Considered by many to be the ultimate zombie movie is 1978's Dawn of the Dead (also by Romero), in which a group of four survivors take refuge in a Pennsylvania shopping mall swarming with the undead. In some of the film's most memorable scenes, zombies ride up and down escalators and bang their heads against shop windows as Muzak continues to play in the background. "Today there are not just one or two easily identifiable threats in our world. We are told that the threats are everywhere and at all times," says Grahame-Smith. "I think that zombies make sense right now for that reason."

Born in New York, the author's stepfather ran a used book shop and his mother was a literary editor. He admits that his move into literature was "probably pre-ordained", although his other great passion was for movies. After studying film in Boston, he moved to Los Angeles in 1998 and has spent his time "pounding the pavement" like so many other hopeful writers.
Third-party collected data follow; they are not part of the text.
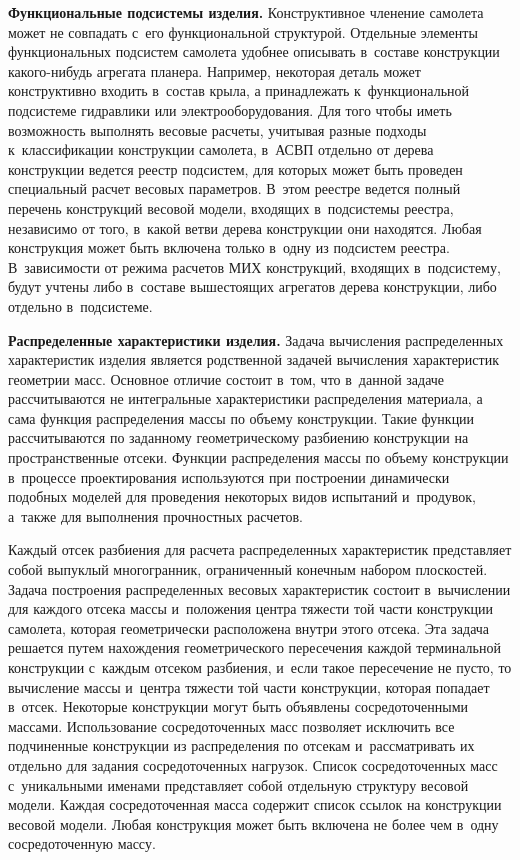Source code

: \begin{multicols}{2}
  \textbf{Функциональные подсистемы изделия.} Конст\-рук\-тив\-ное членение 
самолета может не совпадать с~его функциональной структурой. Отдельные\linebreak 
элементы функциональных подсистем самолета удобнее описывать в~составе 
конструкции ка\-ко\-го-ни\-будь агрегата планера. Например, некоторая деталь 
может конструктивно входить в~состав крыла, а принадлежать 
к~функциональной подсистеме гидравлики или электрооборудования. Для того 
чтобы иметь возможность выполнять весовые расчеты, учитывая разные 
подходы к~классификации конструкции самолета, в~АСВП отдельно от дерева 
конструкции ведется реестр подсистем, для которых может быть проведен 
специальный расчет весовых параметров. В~этом реестре ведется полный 
перечень конструкций весовой модели, входящих в~подсистемы реестра, 
независимо от того, в~какой ветви дерева конструкции они находятся. Любая 
конструкция может быть включена только в~одну из подсистем реестра. 
В~зависимости от режима расчетов МИХ
конструкций, входящих в~под\-сис\-те\-му, будут учтены либо в~со\-ста\-ве 
вышестоящих агрегатов дерева конструкции, либо отдельно в~под\-сис\-теме. 
{

}
  
  \textbf{Распределенные характеристики изделия.} Задача вычисления 
распределенных характеристик изделия является родственной задачей 
вычисления характеристик геометрии масс. Основное отличие состоит в~том, 
что в~данной задаче рассчитываются не интегральные характеристики 
распределения материала, а сама функция распределения массы по объему 
конструкции. Такие функции рассчитываются по заданному геометрическому 
разбиению конструкции на пространственные отсеки. Функции распределения 
массы по объему конструкции в~процессе проектирования используются при 
построении динамически подобных моделей для проведения некоторых видов 
испытаний и~продувок, а~также для выполнения прочностных расчетов. 
  
  Каждый отсек разбиения для расчета распределенных характеристик 
представляет собой вы\-пук\-лый многогранник, ограниченный конечным набором 
плоскостей. Задача построения распределенных весовых характеристик состоит 
в~вычислении для каждого отсека массы и~положения центра тяжести той части 
конструкции самолета, которая геометрически расположена внутри этого 
отсека. Эта задача решается путем нахождения геометрического пересечения 
каждой терминальной конструкции с~каждым отсеком разбиения, и~если такое 
пересечение не пусто, то вычисление массы и~центра тяжести той части 
конструкции, которая попадает в~отсек. Некоторые конструкции могут быть 
объявлены сосредоточенными массами. Использование сосредоточенных масс 
позволяет исключить все подчиненные конструкции из распределения по 
отсекам и~рассматривать их отдельно для задания сосредоточенных нагрузок. 
Список сосредоточенных масс с~уникальными именами представляет собой 
отдельную структуру весовой модели. Каждая сосредоточенная масса содержит 
список ссылок на конструкции весовой модели. Любая конструкция может 
быть включена не более чем в~одну сосредоточенную массу.
  

\end{multicols}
Since being shot into the limelight by Pride and Prejudice and Zombies, Grahame-Smith has repeatedly been asked about his plans for a follow-up. His answer is simple: Abraham Lincoln, vampire hunter.

"It's a fictionalised biography that reimagines his life as a struggle with the secret society of vampires that have infiltrated the United States," he says. But unlike his current book, the author has no source material upon which to base the next work, so the novel will need to be completely original. "It's a way of telling the story of arguably the greatest American president and arguably the greatest American, and a way of re-telling the Civil War and America's struggles with slavery from a very different angle."

Grahame-Smith had the idea two years ago, but never thought he would have the time to write it. But with his new-found success and a sizeable advance, the author has begun work on what might become his masterpiece. "It's the first time that I'll have a chance to write something purely fictional from the ground up, rather than just adapting someone else's work," he says. "It's both a daunting challenge and an exhilarating one.